Packaged juices: Soaking the seeds is important, but adding them to packaged juices is definitely not a good idea.
Why: While adding fruit can be beneficial, using high-sugar fruit juices as the liquid base can increase the overall sugar content and increase overall sugar intake.
What is the right way to eat chia seeds?The right way to consume chia seeds is to soak them in water, juice, or milk for at least 30 minutes before eating. This process allows the seeds to absorb liquid, expanding in size, which enhances digestibility and nutrient absorption. You can also add soaked chia seeds to smoothies, yoghurt, or oatmeal for a nutritious boost of fiber, omega-3 fatty acids, and antioxidants.
Hydration: It is important to always mix chia seeds with plenty of liquid to allow them to absorb and expand, to make them safe for consumption
Moderation: As per experts, serving size of 1-2 tablespoons a day is good to avoid any digestive issues.
Right pairing: It is important to combine chia seeds with fresh fruits, nuts, and other seeds, and to maximize their health benefits. It also goes well with milk or curd and helps gain maximum benefits.
Side effects of eating too much Chia SeedsChia seeds contain omega-3 fatty acids, which can thin the blood and may increase the risk of bleeding, especially for those taking blood-thinning medications. Some people may experience allergic reactions to chia seeds, such as skin rashes, itching, or difficulty breathing. Chia seeds may interact with medications, particularly those for high blood pressure or blood sugar. If you're on medication, it's best to consult with a healthcare provider. Due to their high fiber content, consuming too many chia seeds can cause bloating, gas, constipation, or diarrhea, especially if they are not soaked properly or if you are not accustomed to a high-fiber diet. Although rare, some people may experience allergic reactions to chia seeds, including skin rashes, itching, or difficulty breathing. Although rare, some people may experience allergic reactions to chia seeds, leading to symptoms like skin rashes, itching, or respiratory issues. Due to their effects on blood sugar and blood pressure, chia seeds can potentially interact with medications for diabetes, blood pressure, or anticoagulants.

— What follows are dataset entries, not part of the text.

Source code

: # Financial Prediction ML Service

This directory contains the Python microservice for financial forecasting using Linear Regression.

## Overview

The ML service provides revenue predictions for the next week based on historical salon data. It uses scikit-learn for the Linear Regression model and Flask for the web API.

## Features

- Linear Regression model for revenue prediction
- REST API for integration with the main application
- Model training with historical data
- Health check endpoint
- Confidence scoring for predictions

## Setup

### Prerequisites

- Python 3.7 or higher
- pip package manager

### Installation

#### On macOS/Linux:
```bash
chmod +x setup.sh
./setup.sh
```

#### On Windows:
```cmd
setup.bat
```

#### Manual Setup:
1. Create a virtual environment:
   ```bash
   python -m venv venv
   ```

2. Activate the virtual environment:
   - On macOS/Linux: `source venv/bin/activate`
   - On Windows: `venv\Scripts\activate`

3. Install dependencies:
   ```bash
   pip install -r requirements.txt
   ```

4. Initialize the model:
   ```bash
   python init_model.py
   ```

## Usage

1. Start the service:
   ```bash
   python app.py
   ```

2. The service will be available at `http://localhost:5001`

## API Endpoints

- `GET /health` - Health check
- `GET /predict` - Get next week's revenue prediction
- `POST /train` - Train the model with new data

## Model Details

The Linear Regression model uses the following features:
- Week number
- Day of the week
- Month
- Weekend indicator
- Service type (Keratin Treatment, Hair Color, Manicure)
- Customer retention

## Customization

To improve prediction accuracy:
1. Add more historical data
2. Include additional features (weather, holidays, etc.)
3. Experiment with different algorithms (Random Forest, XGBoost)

Benefits of Chia SeedsChia seeds are one of the richest plant-based sources of omega-3 fatty acids, particularly alpha-linolenic acid (ALA), which is essential for heart and brain health. A single ounce (about 28 grams) of chia seeds contains around 11 grams of fiber, which can support digestive health and help regulate blood sugar levels. Also, did you know chia seeds were a staple in the diets of the ancient Aztecs and Mayans, valued for their energy-boosting properties. And, chia seeds can absorb up to 12 times their weight in water, forming a gel-like texture, which makes them a great addition to puddings and smoothies.